_Entries provided:_

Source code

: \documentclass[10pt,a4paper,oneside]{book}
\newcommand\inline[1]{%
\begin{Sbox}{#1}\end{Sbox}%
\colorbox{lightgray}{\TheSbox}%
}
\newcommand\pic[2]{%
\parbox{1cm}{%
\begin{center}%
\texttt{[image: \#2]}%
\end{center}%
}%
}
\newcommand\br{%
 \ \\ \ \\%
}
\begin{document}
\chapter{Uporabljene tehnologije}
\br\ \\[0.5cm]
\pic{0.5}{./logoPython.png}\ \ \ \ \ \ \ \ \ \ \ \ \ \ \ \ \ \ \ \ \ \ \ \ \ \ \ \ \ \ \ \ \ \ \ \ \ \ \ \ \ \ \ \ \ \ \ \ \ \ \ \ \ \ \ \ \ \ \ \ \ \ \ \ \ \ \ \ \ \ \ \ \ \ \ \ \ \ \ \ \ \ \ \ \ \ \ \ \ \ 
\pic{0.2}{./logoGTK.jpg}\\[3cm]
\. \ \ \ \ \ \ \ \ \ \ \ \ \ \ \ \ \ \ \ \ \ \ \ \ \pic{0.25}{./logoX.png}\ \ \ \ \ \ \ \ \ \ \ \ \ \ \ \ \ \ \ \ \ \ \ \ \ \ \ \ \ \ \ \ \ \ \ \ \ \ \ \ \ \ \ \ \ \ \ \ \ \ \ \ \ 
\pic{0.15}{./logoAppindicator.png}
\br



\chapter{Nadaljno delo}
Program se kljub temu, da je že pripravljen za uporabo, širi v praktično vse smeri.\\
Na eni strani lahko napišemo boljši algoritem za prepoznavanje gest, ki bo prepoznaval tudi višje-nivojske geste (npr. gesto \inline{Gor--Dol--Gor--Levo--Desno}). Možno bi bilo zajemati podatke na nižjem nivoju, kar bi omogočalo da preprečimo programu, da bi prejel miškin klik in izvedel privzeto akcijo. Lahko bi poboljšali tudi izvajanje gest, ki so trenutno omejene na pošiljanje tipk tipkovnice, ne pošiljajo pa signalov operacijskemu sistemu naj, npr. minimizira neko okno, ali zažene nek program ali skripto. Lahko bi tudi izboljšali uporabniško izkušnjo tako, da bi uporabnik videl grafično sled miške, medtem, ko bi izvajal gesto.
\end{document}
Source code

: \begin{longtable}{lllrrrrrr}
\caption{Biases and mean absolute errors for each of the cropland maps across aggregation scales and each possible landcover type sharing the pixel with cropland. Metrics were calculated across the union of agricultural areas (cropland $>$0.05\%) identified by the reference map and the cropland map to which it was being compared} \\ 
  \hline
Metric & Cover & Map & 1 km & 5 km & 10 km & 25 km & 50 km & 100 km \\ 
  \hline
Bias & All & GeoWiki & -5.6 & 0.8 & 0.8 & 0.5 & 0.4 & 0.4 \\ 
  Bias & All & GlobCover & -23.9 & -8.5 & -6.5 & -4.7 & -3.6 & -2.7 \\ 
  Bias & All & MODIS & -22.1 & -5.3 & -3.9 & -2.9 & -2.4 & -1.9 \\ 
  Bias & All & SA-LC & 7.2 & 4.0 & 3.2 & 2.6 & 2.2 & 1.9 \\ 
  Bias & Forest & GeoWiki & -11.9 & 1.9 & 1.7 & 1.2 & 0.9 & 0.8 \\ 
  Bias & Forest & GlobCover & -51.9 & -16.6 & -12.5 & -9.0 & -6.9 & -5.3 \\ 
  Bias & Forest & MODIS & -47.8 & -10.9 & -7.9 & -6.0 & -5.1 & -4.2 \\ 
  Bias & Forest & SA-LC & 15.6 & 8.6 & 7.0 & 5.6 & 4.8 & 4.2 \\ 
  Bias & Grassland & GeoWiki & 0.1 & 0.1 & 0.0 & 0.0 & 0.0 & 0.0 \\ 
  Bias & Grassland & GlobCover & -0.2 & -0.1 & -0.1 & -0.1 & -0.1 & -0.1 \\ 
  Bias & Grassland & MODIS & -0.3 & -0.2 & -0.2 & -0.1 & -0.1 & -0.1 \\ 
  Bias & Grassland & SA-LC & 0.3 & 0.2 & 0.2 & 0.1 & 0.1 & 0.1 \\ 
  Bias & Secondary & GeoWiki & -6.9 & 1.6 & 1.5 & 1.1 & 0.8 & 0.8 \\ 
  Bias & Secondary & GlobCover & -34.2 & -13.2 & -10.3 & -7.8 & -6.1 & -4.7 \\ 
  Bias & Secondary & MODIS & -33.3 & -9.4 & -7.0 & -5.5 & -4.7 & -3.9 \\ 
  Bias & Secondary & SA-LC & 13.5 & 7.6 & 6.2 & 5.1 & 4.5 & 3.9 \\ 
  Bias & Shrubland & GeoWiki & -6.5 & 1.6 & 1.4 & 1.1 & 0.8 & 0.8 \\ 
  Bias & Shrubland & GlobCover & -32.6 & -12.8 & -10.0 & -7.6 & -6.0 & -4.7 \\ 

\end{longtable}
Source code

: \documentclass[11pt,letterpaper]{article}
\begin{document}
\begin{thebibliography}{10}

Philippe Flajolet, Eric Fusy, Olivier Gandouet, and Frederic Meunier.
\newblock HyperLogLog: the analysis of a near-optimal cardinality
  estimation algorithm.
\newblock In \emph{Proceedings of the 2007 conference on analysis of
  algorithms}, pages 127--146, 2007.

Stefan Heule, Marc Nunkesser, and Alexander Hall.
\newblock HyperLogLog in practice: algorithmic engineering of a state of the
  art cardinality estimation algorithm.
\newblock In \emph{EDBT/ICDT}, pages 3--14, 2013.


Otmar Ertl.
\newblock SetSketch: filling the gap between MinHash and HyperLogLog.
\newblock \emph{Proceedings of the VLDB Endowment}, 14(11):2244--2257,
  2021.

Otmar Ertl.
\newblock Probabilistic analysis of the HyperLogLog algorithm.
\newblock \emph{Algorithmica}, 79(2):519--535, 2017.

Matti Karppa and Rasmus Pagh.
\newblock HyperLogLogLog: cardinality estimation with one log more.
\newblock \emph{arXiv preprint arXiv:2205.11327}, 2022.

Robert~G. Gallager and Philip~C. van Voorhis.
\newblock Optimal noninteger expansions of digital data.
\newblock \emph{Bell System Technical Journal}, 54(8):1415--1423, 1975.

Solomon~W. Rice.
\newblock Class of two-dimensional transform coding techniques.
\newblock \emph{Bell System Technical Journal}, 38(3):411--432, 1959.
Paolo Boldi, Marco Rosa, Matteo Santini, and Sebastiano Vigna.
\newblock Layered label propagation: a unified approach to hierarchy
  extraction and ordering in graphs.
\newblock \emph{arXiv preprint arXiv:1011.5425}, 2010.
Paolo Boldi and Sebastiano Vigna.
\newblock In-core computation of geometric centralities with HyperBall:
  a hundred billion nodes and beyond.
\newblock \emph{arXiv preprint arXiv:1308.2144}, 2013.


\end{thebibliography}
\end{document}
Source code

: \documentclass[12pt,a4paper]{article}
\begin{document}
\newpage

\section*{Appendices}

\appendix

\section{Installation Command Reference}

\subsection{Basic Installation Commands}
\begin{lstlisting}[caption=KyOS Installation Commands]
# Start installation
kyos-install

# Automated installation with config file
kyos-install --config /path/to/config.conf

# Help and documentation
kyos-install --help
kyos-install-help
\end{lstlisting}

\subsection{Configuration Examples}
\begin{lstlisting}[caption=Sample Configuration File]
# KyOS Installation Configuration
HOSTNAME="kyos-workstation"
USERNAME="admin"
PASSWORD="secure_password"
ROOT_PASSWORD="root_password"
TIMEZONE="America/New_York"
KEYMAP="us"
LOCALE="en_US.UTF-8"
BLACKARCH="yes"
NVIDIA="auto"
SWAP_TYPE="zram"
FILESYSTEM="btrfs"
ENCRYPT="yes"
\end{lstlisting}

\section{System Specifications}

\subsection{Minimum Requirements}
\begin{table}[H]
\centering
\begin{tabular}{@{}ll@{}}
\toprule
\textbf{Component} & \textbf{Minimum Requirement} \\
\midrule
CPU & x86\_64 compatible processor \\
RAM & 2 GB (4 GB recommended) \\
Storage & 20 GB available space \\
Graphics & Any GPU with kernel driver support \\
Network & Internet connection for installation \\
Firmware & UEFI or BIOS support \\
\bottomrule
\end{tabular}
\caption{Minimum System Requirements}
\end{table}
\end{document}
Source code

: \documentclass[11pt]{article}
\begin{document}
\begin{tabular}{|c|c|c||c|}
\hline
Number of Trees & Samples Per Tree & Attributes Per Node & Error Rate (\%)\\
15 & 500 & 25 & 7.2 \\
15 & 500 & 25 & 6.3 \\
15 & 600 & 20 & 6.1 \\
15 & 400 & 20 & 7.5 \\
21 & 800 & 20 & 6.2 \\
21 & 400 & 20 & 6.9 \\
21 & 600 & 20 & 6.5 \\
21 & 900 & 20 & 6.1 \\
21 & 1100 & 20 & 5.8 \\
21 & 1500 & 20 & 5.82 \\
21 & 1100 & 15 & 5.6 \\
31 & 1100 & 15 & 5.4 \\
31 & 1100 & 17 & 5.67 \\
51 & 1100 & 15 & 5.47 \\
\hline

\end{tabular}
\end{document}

_Task requirements:_
Copy every line of the listing that includes the string "Bell".

_Your solution:_
\newblock \emph{Bell System Technical Journal}, 54(8):1415--1423, 1975.
\newblock \emph{Bell System Technical Journal}, 38(3):411--432, 1959.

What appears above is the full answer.